__Your assignment__
Below are entries. Pull out all lines containing "exposing".
═══ Study material
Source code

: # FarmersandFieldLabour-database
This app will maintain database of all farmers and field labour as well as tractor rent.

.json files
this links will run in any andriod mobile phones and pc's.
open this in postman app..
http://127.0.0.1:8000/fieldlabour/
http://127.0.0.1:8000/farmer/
══════
═══ Study material
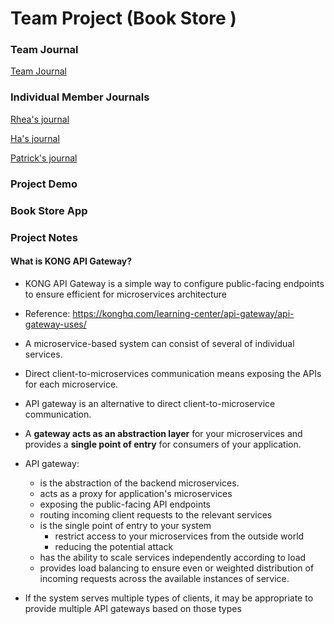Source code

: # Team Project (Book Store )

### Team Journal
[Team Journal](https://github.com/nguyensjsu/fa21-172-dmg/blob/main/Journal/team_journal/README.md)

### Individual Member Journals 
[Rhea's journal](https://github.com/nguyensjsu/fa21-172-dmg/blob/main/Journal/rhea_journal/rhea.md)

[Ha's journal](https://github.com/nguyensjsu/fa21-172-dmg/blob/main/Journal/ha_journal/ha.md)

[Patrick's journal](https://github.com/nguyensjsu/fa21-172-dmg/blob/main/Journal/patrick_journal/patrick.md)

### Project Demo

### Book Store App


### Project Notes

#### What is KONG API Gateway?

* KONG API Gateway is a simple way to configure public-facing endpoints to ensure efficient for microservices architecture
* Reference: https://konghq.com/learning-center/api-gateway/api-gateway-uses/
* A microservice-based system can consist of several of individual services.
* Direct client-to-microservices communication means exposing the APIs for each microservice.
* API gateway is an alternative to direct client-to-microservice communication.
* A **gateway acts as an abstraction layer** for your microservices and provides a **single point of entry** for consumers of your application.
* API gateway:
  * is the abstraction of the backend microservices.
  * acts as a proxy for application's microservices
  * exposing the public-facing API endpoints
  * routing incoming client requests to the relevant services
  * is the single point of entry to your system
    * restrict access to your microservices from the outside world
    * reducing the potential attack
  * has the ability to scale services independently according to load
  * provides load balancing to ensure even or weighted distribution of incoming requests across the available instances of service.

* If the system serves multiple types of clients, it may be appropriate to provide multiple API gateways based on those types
══════
__Expected answer__
* Direct client-to-microservices communication means exposing the APIs for each microservice.
  * exposing the public-facing API endpoints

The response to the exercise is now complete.